Еще недавно здесь кипела работа. Тысячи людей, как муравьи, вгрызались в землю, кирками и лопатами, дробили камни, и поднимали наверх, в тачках и бадьях. И котлован рос, на глазах — вширь и вглубь. Чтобы, уже скоро, в дно вонзились сваи, залитые бетоном — исполинский фундамент величественного здания. Прекрасный дворец, какого еще не видел мир — в сто этажей высотой, с рубиновыми звездами на шпилях, и статуями героев на крыше. В залах его мог поместиться миллион человек — для тех же, кому не хватило места, вокруг должна быть разбита ровная площадь, с фонтанами и скамьями. В высоте, между двумя самыми высокими шпилями, с заката до рассвета будет гореть огонь — яркий электрический свет, подобно заботливому глазу, смотрящему на страну.

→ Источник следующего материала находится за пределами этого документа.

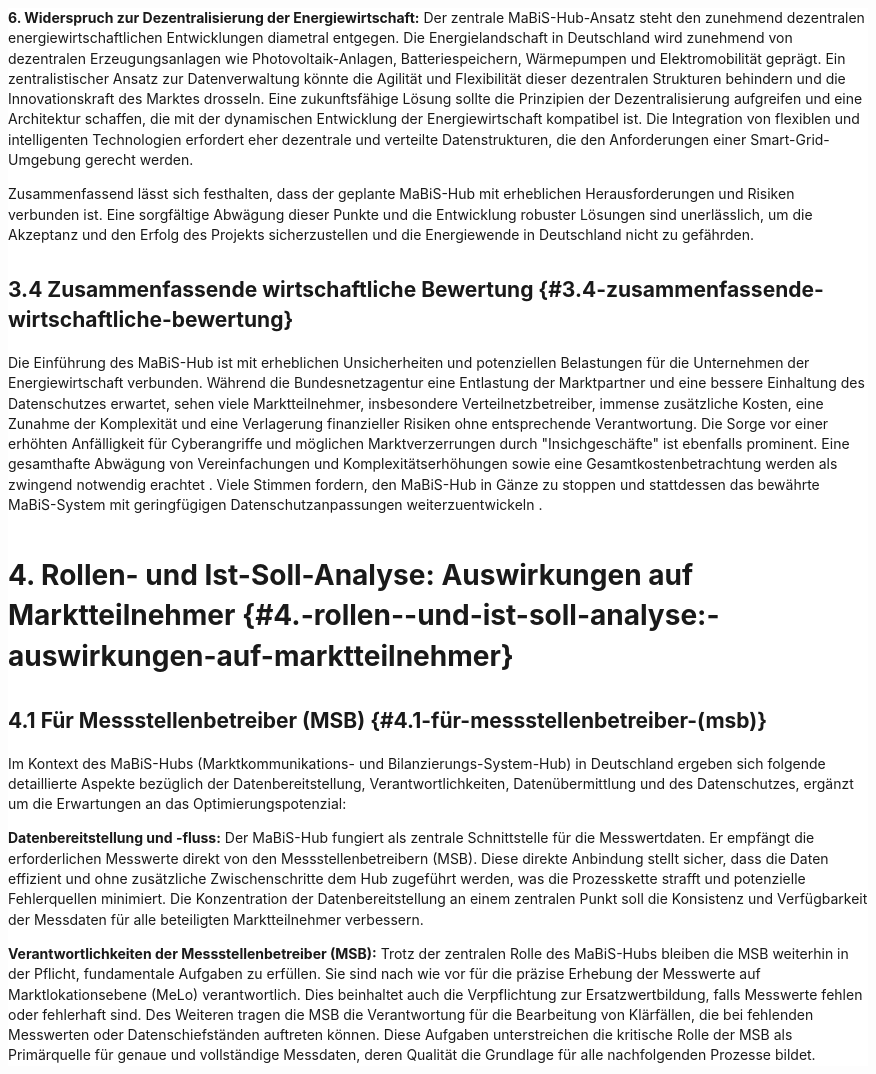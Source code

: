 **6\. Widerspruch zur Dezentralisierung der Energiewirtschaft:** Der zentrale MaBiS-Hub-Ansatz steht den zunehmend dezentralen energiewirtschaftlichen Entwicklungen diametral entgegen. Die Energielandschaft in Deutschland wird zunehmend von dezentralen Erzeugungsanlagen wie Photovoltaik-Anlagen, Batteriespeichern, Wärmepumpen und Elektromobilität geprägt. Ein zentralistischer Ansatz zur Datenverwaltung könnte die Agilität und Flexibilität dieser dezentralen Strukturen behindern und die Innovationskraft des Marktes drosseln. Eine zukunftsfähige Lösung sollte die Prinzipien der Dezentralisierung aufgreifen und eine Architektur schaffen, die mit der dynamischen Entwicklung der Energiewirtschaft kompatibel ist. Die Integration von flexiblen und intelligenten Technologien erfordert eher dezentrale und verteilte Datenstrukturen, die den Anforderungen einer Smart-Grid-Umgebung gerecht werden.

Zusammenfassend lässt sich festhalten, dass der geplante MaBiS-Hub mit erheblichen Herausforderungen und Risiken verbunden ist. Eine sorgfältige Abwägung dieser Punkte und die Entwicklung robuster Lösungen sind unerlässlich, um die Akzeptanz und den Erfolg des Projekts sicherzustellen und die Energiewende in Deutschland nicht zu gefährden.

## 3.4 Zusammenfassende wirtschaftliche Bewertung {#3.4-zusammenfassende-wirtschaftliche-bewertung}

Die Einführung des MaBiS-Hub ist mit erheblichen Unsicherheiten und potenziellen Belastungen für die Unternehmen der Energiewirtschaft verbunden. Während die Bundesnetzagentur eine Entlastung der Marktpartner und eine bessere Einhaltung des Datenschutzes erwartet, sehen viele Marktteilnehmer, insbesondere Verteilnetzbetreiber, immense zusätzliche Kosten, eine Zunahme der Komplexität und eine Verlagerung finanzieller Risiken ohne entsprechende Verantwortung. Die Sorge vor einer erhöhten Anfälligkeit für Cyberangriffe und möglichen Marktverzerrungen durch "Insichgeschäfte" ist ebenfalls prominent. Eine gesamthafte Abwägung von Vereinfachungen und Komplexitätserhöhungen sowie eine Gesamtkostenbetrachtung werden als zwingend notwendig erachtet  . Viele Stimmen fordern, den MaBiS-Hub in Gänze zu stoppen und stattdessen das bewährte MaBiS-System mit geringfügigen Datenschutzanpassungen weiterzuentwickeln .

# 4\. Rollen- und Ist-Soll-Analyse: Auswirkungen auf Marktteilnehmer {#4.-rollen--und-ist-soll-analyse:-auswirkungen-auf-marktteilnehmer}

## 4.1 Für Messstellenbetreiber (MSB) {#4.1-für-messstellenbetreiber-(msb)}

Im Kontext des MaBiS-Hubs (Marktkommunikations- und Bilanzierungs-System-Hub) in Deutschland ergeben sich folgende detaillierte Aspekte bezüglich der Datenbereitstellung, Verantwortlichkeiten, Datenübermittlung und des Datenschutzes, ergänzt um die Erwartungen an das Optimierungspotenzial:

**Datenbereitstellung und \-fluss:** Der MaBiS-Hub fungiert als zentrale Schnittstelle für die Messwertdaten. Er empfängt die erforderlichen Messwerte direkt von den Messstellenbetreibern (MSB). Diese direkte Anbindung stellt sicher, dass die Daten effizient und ohne zusätzliche Zwischenschritte dem Hub zugeführt werden, was die Prozesskette strafft und potenzielle Fehlerquellen minimiert. Die Konzentration der Datenbereitstellung an einem zentralen Punkt soll die Konsistenz und Verfügbarkeit der Messdaten für alle beteiligten Marktteilnehmer verbessern.

**Verantwortlichkeiten der Messstellenbetreiber (MSB):** Trotz der zentralen Rolle des MaBiS-Hubs bleiben die MSB weiterhin in der Pflicht, fundamentale Aufgaben zu erfüllen. Sie sind nach wie vor für die präzise Erhebung der Messwerte auf Marktlokationsebene (MeLo) verantwortlich. Dies beinhaltet auch die Verpflichtung zur Ersatzwertbildung, falls Messwerte fehlen oder fehlerhaft sind. Des Weiteren tragen die MSB die Verantwortung für die Bearbeitung von Klärfällen, die bei fehlenden Messwerten oder Datenschiefständen auftreten können. Diese Aufgaben unterstreichen die kritische Rolle der MSB als Primärquelle für genaue und vollständige Messdaten, deren Qualität die Grundlage für alle nachfolgenden Prozesse bildet.
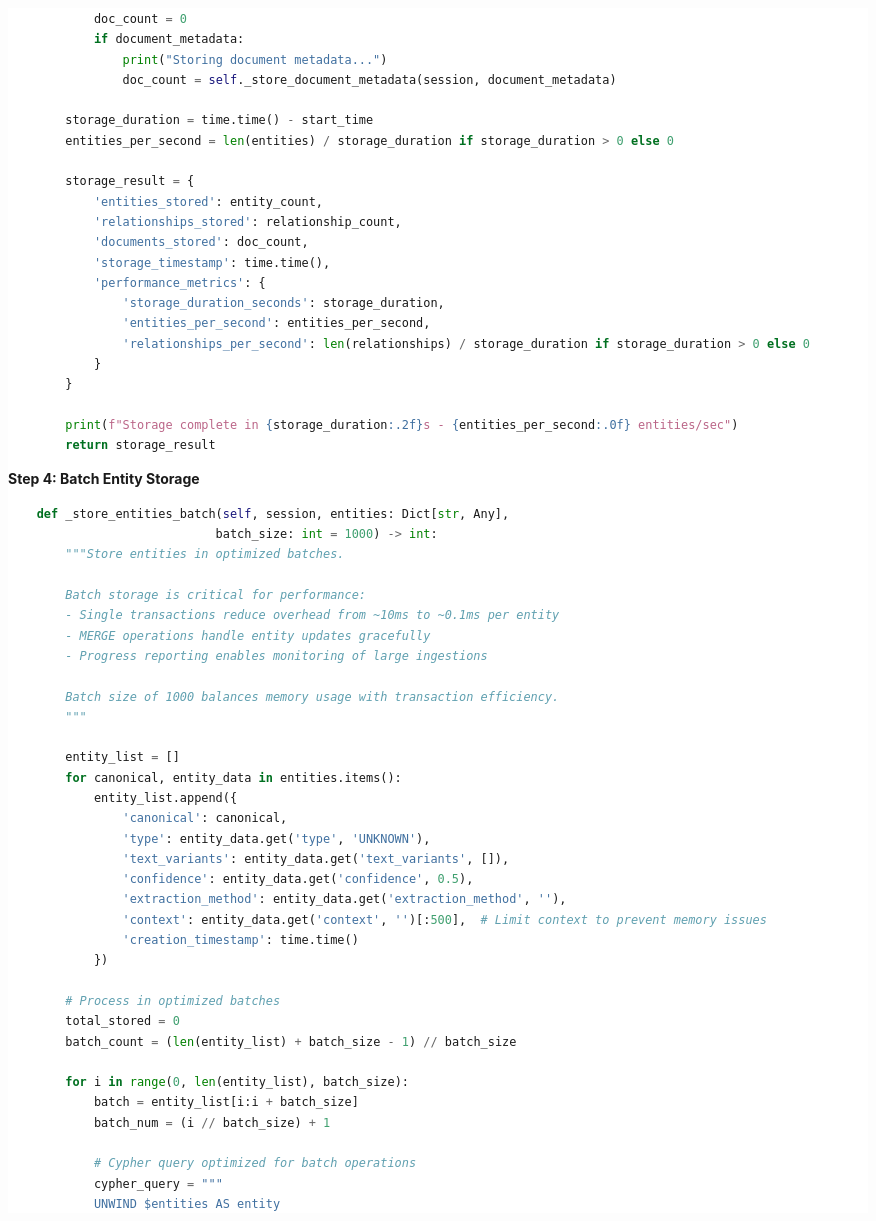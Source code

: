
 ```python
            doc_count = 0
            if document_metadata:
                print("Storing document metadata...")
                doc_count = self._store_document_metadata(session, document_metadata)
        
        storage_duration = time.time() - start_time
        entities_per_second = len(entities) / storage_duration if storage_duration > 0 else 0
        
        storage_result = {
            'entities_stored': entity_count,
            'relationships_stored': relationship_count,
            'documents_stored': doc_count,
            'storage_timestamp': time.time(),
            'performance_metrics': {
                'storage_duration_seconds': storage_duration,
                'entities_per_second': entities_per_second,
                'relationships_per_second': len(relationships) / storage_duration if storage_duration > 0 else 0
            }
        }
        
        print(f"Storage complete in {storage_duration:.2f}s - {entities_per_second:.0f} entities/sec")
        return storage_result
```

**Step 4: Batch Entity Storage**
```python
    def _store_entities_batch(self, session, entities: Dict[str, Any], 
                             batch_size: int = 1000) -> int:
        """Store entities in optimized batches.
        
        Batch storage is critical for performance:
        - Single transactions reduce overhead from ~10ms to ~0.1ms per entity
        - MERGE operations handle entity updates gracefully
        - Progress reporting enables monitoring of large ingestions
        
        Batch size of 1000 balances memory usage with transaction efficiency.
        """
        
        entity_list = []
        for canonical, entity_data in entities.items():
            entity_list.append({
                'canonical': canonical,
                'type': entity_data.get('type', 'UNKNOWN'),
                'text_variants': entity_data.get('text_variants', []),
                'confidence': entity_data.get('confidence', 0.5),
                'extraction_method': entity_data.get('extraction_method', ''),
                'context': entity_data.get('context', '')[:500],  # Limit context to prevent memory issues
                'creation_timestamp': time.time()
            })
        
        # Process in optimized batches
        total_stored = 0
        batch_count = (len(entity_list) + batch_size - 1) // batch_size
        
        for i in range(0, len(entity_list), batch_size):
            batch = entity_list[i:i + batch_size]
            batch_num = (i // batch_size) + 1
            
            # Cypher query optimized for batch operations
            cypher_query = """
            UNWIND $entities AS entity
```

Проект, много раз печатаный в газетах, видели все. Оттого рабочие приходили сюда, после смены в своих цехах — и, разбившись на бригады и разобрав инструмент, спускались в котлован. Это считалось за честь — чтобы после гордиться временем, отданным великой стройке. Добровольно и бесплатно — работая на себя, не на кого-то.
Когда было трудно рубить мерзлую землю, рабочие смотрели ввысь — представляя, как вознесутся в небо белые шпили над башнями, со звездами и светом. Как на балкон под самыми звездами выйдет Вождь, Любимый и Родной. Вскинет вверх руку — своим знаменитым жестом. И все на площади внизу замолкнут — слушая его Слово.
Теперь котлован стоял пустой. И постепенно осыпался. А на дне уже собиралась вода. Чтобы заполнить до краев, остаться здесь озером — в память о той великой и неоконченной стройке.
И лишь очень немногие верили, что когда-нибудь дворец будет построен.
Каменные стены, электрический свет. Железная дверь, окон нет. В комнате двое. Один сидит — профиль на белой стене, как портрет. Второй ходит, из угла в угол, заложив руки за спину. Оглядывается на первого.
— Когда же будет суд? — резко спрашивает тот, кто сидит.
— Когда надо. По целесообразности и политическому моменту. Так, кажется говорили вы — совсем недавно?
— Тогда — зачем вы здесь?
— Ну, все же вы — один из величайших экспонатов истории нашего века. Понравится это нашим потомкам, или нет — но будет неразумно пускать столь редкий объект в распыл, предварительно не изучив его под микроскопом и не наколов на булавку. Подходит вам такое объяснение?